Jyvais sur le Web

1.9.08

DIFFERENCE

L'arbre lance sa flamme haute
et son superbe jaune d'or
étincelle dans le jour gris
parure baroque, isolée.

Prodigieux élan de couleur,
si dru,
si cru,
si appuyé
qu'il se signale à l'attention
de façon presque
tapageuse.

Ni trop pâle ni trop foncé
jaune absolu
sans compromis
jaune épais, digne d'un tableau,
jaune resplendissant,
violent.

L'arbre se veut contraste aigu,
dernier défi arrogant
de vie bientôt mise en sommeil.

L'arbre est tout seul, autour de lui
les teintes sont devenues
ternes,
elles ont baissé pavillon;
fondues dans le même magma
flou, morne, elles ont renoncé
et parmi leur effacement
résigné
l'axe d'or ardent
continue de tonitruer,
de trompeter
sa différence !

Comment ne pas le saluer ?


Patricia Laranco.


29.8.08

lu sur L'Envol (août 2008)

POESIE ET ENGAGEMENT.

Qu’en est-il du rapport du poète avec les problèmes contemporains ?

Le poète peut-il se permettre encore de rester dans sa « tour d’ivoire », dans sa « bulle » ?

Dans le Tiers-Monde (en particulier, je pense à L’Amérique latine, mais aussi au monde arabe, que ce soit du Machrek ou du Maghreb, et à l’Afrique noire), poésie, littérature riment souvent, encore, avec engagement.

La poésie, dit-on fréquemment, est une affaire de CŒUR, d’humanisme.
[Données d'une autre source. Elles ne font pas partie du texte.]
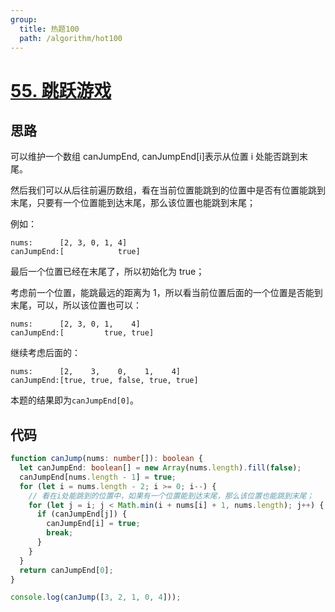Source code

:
 ```yaml
---
group:
  title: 热题100
  path: /algorithm/hot100
---
```


# [55. 跳跃游戏](https://leetcode.cn/problems/jump-game/?favorite=2cktkvj)

## 思路

可以维护一个数组 canJumpEnd, canJumpEnd[i]表示从位置 i 处能否跳到末尾。

然后我们可以从后往前遍历数组，看在当前位置能跳到的位置中是否有位置能跳到末尾，只要有一个位置能到达末尾，那么该位置也能跳到末尾；

例如：

```text
nums:      [2, 3, 0, 1, 4]
canJumpEnd:[            true]
```

最后一个位置已经在末尾了，所以初始化为 true；

考虑前一个位置，能跳最远的距离为 1，所以看当前位置后面的一个位置是否能到末尾，可以，所以该位置也可以：

```text
nums:      [2, 3, 0, 1,    4]
canJumpEnd:[         true, true]
```

继续考虑后面的：

```text
nums:      [2,    3,    0,    1,    4]
canJumpEnd:[true, true, false, true, true]
```

本题的结果即为`canJumpEnd[0]`。

## 代码

```typescript
function canJump(nums: number[]): boolean {
  let canJumpEnd: boolean[] = new Array(nums.length).fill(false);
  canJumpEnd[nums.length - 1] = true;
  for (let i = nums.length - 2; i >= 0; i--) {
    // 看在i处能跳到的位置中，如果有一个位置能到达末尾，那么该位置也能跳到末尾；
    for (let j = i; j < Math.min(i + nums[i] + 1, nums.length); j++) {
      if (canJumpEnd[j]) {
        canJumpEnd[i] = true;
        break;
      }
    }
  }
  return canJumpEnd[0];
}

console.log(canJump([3, 2, 1, 0, 4]));
```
Elle a , en tout cas, partie liée avec la sensibilité, l’empathie.

Cependant, l’Occident enferme la poésie dans des « lieux d’élite » de plus en plus coupés du réel et de toutes les agonies humaines, dérangeantes. Dans des chapelles aseptisées, sur lesquelles la société est sensée ne pas avoir prise. Dans des sortes de « limbes » qui seraient le domaine propre – et intouchable - de la Poésie, hyper idéalisée (comme l’étaient les Idées de la caverne de Platon).

Depuis le surréalisme et l’après-guerre, la poésie européenne semble percevoir l’engagement comme une sorte de faiblesse, de détournement malvenu de l’idéal poétique. Est-ce l’effet d’une longue période de paix continentale et civile à l’échelle de chaque pays, de prospérité vouée à l’embourgeoisement des contrées, au raz-de-marée des classes moyennes repues ?

Le poète, dans le sillage de Rimbaud, ou d’Arthaud, clame souvent à qui veut l’entendre qu’il est, par excellence, un anarchiste, un révolté, un marginal, et une homme libre, donc un « pousseur de coups de gueule ». Les exemples abondent : retenons, en particulier, Jacques Simonomis. Pour Jacques Simonomis, la « marginalité » n’était pas que pause. Elle résultait d’une sincérité quasi « tripale » d’écorché vif.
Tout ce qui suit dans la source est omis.